Transcribe the entries, keeping every character the same.

Dataset entries:
****
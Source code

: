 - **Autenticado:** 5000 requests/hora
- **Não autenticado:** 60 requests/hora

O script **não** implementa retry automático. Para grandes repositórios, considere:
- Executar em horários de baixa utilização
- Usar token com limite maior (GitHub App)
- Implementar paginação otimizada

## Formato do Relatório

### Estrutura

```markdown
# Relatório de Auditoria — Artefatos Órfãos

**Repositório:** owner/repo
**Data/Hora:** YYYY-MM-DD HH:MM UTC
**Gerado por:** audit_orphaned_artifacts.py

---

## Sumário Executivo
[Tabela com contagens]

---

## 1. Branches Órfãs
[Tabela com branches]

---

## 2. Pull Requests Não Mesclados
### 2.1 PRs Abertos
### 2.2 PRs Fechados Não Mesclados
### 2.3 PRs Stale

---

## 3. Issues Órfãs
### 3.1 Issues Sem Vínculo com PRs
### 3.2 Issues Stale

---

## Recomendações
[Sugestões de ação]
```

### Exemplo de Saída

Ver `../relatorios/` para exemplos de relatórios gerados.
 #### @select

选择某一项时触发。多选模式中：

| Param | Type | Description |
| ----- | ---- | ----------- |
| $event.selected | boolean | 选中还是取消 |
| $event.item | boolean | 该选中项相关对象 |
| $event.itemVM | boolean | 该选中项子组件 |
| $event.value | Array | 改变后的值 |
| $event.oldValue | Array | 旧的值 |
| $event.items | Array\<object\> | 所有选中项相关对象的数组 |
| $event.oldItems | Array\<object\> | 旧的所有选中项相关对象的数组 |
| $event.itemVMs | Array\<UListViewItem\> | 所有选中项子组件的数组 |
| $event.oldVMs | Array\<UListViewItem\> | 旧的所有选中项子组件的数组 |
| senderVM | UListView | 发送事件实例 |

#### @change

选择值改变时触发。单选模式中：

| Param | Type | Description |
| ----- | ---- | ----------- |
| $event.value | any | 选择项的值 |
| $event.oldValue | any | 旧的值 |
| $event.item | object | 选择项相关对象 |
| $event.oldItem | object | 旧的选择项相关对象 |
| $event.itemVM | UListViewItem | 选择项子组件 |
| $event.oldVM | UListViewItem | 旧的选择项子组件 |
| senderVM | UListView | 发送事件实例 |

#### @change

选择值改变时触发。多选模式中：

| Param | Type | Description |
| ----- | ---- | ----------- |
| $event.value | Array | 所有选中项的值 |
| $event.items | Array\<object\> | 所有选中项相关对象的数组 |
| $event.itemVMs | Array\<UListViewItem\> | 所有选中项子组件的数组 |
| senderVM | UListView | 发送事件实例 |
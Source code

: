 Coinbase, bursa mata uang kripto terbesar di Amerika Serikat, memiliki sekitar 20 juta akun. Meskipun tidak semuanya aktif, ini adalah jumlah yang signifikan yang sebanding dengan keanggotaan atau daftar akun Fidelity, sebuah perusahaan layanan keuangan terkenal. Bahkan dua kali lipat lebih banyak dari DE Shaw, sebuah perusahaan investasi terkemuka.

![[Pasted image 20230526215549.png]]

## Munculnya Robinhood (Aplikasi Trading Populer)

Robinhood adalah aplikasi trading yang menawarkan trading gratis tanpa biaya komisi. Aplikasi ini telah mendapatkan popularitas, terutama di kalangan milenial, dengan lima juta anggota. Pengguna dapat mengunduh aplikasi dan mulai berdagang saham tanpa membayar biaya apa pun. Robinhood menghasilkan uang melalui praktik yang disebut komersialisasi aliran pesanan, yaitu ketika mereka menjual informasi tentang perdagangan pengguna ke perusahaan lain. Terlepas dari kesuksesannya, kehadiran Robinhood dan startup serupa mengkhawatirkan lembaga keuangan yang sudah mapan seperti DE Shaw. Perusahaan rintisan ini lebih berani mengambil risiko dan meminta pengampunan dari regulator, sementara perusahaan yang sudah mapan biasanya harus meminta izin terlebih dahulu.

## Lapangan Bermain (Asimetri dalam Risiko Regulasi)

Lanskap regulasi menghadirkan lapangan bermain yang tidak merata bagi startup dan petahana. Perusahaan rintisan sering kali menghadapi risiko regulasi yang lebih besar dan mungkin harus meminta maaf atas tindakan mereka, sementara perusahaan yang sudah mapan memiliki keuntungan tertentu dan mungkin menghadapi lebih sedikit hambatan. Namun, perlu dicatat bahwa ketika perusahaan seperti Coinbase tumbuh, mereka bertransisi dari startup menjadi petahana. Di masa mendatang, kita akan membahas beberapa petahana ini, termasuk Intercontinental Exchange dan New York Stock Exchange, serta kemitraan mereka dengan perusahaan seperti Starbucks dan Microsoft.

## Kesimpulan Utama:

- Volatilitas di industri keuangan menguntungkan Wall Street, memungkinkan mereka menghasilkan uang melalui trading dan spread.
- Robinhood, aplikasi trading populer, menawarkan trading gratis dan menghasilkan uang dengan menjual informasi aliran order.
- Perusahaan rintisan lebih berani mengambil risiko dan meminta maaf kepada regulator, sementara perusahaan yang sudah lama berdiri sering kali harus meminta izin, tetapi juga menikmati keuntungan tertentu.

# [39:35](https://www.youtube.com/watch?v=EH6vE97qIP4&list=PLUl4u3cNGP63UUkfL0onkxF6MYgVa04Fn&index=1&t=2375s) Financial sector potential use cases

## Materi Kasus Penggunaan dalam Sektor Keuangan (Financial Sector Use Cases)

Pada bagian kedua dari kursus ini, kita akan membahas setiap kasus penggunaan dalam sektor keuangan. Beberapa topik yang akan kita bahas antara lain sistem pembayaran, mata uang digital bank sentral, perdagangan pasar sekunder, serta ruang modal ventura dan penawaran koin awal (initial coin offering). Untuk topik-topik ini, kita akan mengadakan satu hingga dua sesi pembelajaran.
****
▸ Reply to the exercise
Source code

: - **Autenticado:** 5000 requests/hora
- **Não autenticado:** 60 requests/hora

O script **não** implementa retry automático. Para grandes repositórios, considere:
- Executar em horários de baixa utilização
- Usar token com limite maior (GitHub App)
- Implementar paginação otimizada

## Formato do Relatório

### Estrutura

```markdown
# Relatório de Auditoria — Artefatos Órfãos

**Repositório:** owner/repo
**Data/Hora:** YYYY-MM-DD HH:MM UTC
**Gerado por:** audit_orphaned_artifacts.py

---

## Sumário Executivo
[Tabela com contagens]

---

## 1. Branches Órfãs
[Tabela com branches]

---

## 2. Pull Requests Não Mesclados
### 2.1 PRs Abertos
### 2.2 PRs Fechados Não Mesclados
### 2.3 PRs Stale

---

## 3. Issues Órfãs
### 3.1 Issues Sem Vínculo com PRs
### 3.2 Issues Stale

---

## Recomendações
[Sugestões de ação]
```

### Exemplo de Saída

Ver `../relatorios/` para exemplos de relatórios gerados.
 #### @select

选择某一项时触发。多选模式中：

| Param | Type | Description |
| ----- | ---- | ----------- |
| $event.selected | boolean | 选中还是取消 |
| $event.item | boolean | 该选中项相关对象 |
| $event.itemVM | boolean | 该选中项子组件 |
| $event.value | Array | 改变后的值 |
| $event.oldValue | Array | 旧的值 |
| $event.items | Array\<object\> | 所有选中项相关对象的数组 |
| $event.oldItems | Array\<object\> | 旧的所有选中项相关对象的数组 |
| $event.itemVMs | Array\<UListViewItem\> | 所有选中项子组件的数组 |
| $event.oldVMs | Array\<UListViewItem\> | 旧的所有选中项子组件的数组 |
| senderVM | UListView | 发送事件实例 |

#### @change

选择值改变时触发。单选模式中：

| Param | Type | Description |
| ----- | ---- | ----------- |
| $event.value | any | 选择项的值 |
| $event.oldValue | any | 旧的值 |
| $event.item | object | 选择项相关对象 |
| $event.oldItem | object | 旧的选择项相关对象 |
| $event.itemVM | UListViewItem | 选择项子组件 |
| $event.oldVM | UListViewItem | 旧的选择项子组件 |
| senderVM | UListView | 发送事件实例 |

#### @change

选择值改变时触发。多选模式中：

| Param | Type | Description |
| ----- | ---- | ----------- |
| $event.value | Array | 所有选中项的值 |
| $event.items | Array\<object\> | 所有选中项相关对象的数组 |
| $event.itemVMs | Array\<UListViewItem\> | 所有选中项子组件的数组 |
| senderVM | UListView | 发送事件实例 |
Source code

: Coinbase, bursa mata uang kripto terbesar di Amerika Serikat, memiliki sekitar 20 juta akun. Meskipun tidak semuanya aktif, ini adalah jumlah yang signifikan yang sebanding dengan keanggotaan atau daftar akun Fidelity, sebuah perusahaan layanan keuangan terkenal. Bahkan dua kali lipat lebih banyak dari DE Shaw, sebuah perusahaan investasi terkemuka.

![[Pasted image 20230526215549.png]]

## Munculnya Robinhood (Aplikasi Trading Populer)

Robinhood adalah aplikasi trading yang menawarkan trading gratis tanpa biaya komisi. Aplikasi ini telah mendapatkan popularitas, terutama di kalangan milenial, dengan lima juta anggota. Pengguna dapat mengunduh aplikasi dan mulai berdagang saham tanpa membayar biaya apa pun. Robinhood menghasilkan uang melalui praktik yang disebut komersialisasi aliran pesanan, yaitu ketika mereka menjual informasi tentang perdagangan pengguna ke perusahaan lain. Terlepas dari kesuksesannya, kehadiran Robinhood dan startup serupa mengkhawatirkan lembaga keuangan yang sudah mapan seperti DE Shaw. Perusahaan rintisan ini lebih berani mengambil risiko dan meminta pengampunan dari regulator, sementara perusahaan yang sudah mapan biasanya harus meminta izin terlebih dahulu.

## Lapangan Bermain (Asimetri dalam Risiko Regulasi)

Lanskap regulasi menghadirkan lapangan bermain yang tidak merata bagi startup dan petahana. Perusahaan rintisan sering kali menghadapi risiko regulasi yang lebih besar dan mungkin harus meminta maaf atas tindakan mereka, sementara perusahaan yang sudah mapan memiliki keuntungan tertentu dan mungkin menghadapi lebih sedikit hambatan. Namun, perlu dicatat bahwa ketika perusahaan seperti Coinbase tumbuh, mereka bertransisi dari startup menjadi petahana. Di masa mendatang, kita akan membahas beberapa petahana ini, termasuk Intercontinental Exchange dan New York Stock Exchange, serta kemitraan mereka dengan perusahaan seperti Starbucks dan Microsoft.

## Kesimpulan Utama:

- Volatilitas di industri keuangan menguntungkan Wall Street, memungkinkan mereka menghasilkan uang melalui trading dan spread.
- Robinhood, aplikasi trading populer, menawarkan trading gratis dan menghasilkan uang dengan menjual informasi aliran order.
- Perusahaan rintisan lebih berani mengambil risiko dan meminta maaf kepada regulator, sementara perusahaan yang sudah lama berdiri sering kali harus meminta izin, tetapi juga menikmati keuntungan tertentu.

# [39:35](https://www.youtube.com/watch?v=EH6vE97qIP4&list=PLUl4u3cNGP63UUkfL0onkxF6MYgVa04Fn&index=1&t=2375s) Financial sector potential use cases

## Materi Kasus Penggunaan dalam Sektor Keuangan (Financial Sector Use Cases)

Pada bagian kedua dari kursus ini, kita akan membahas setiap kasus penggunaan dalam sektor keuangan. Beberapa topik yang akan kita bahas antara lain sistem pembayaran, mata uang digital bank sentral, perdagangan pasar sekunder, serta ruang modal ventura dan penawaran koin awal (initial coin offering). Untuk topik-topik ini, kita akan mengadakan satu hingga dua sesi pembelajaran.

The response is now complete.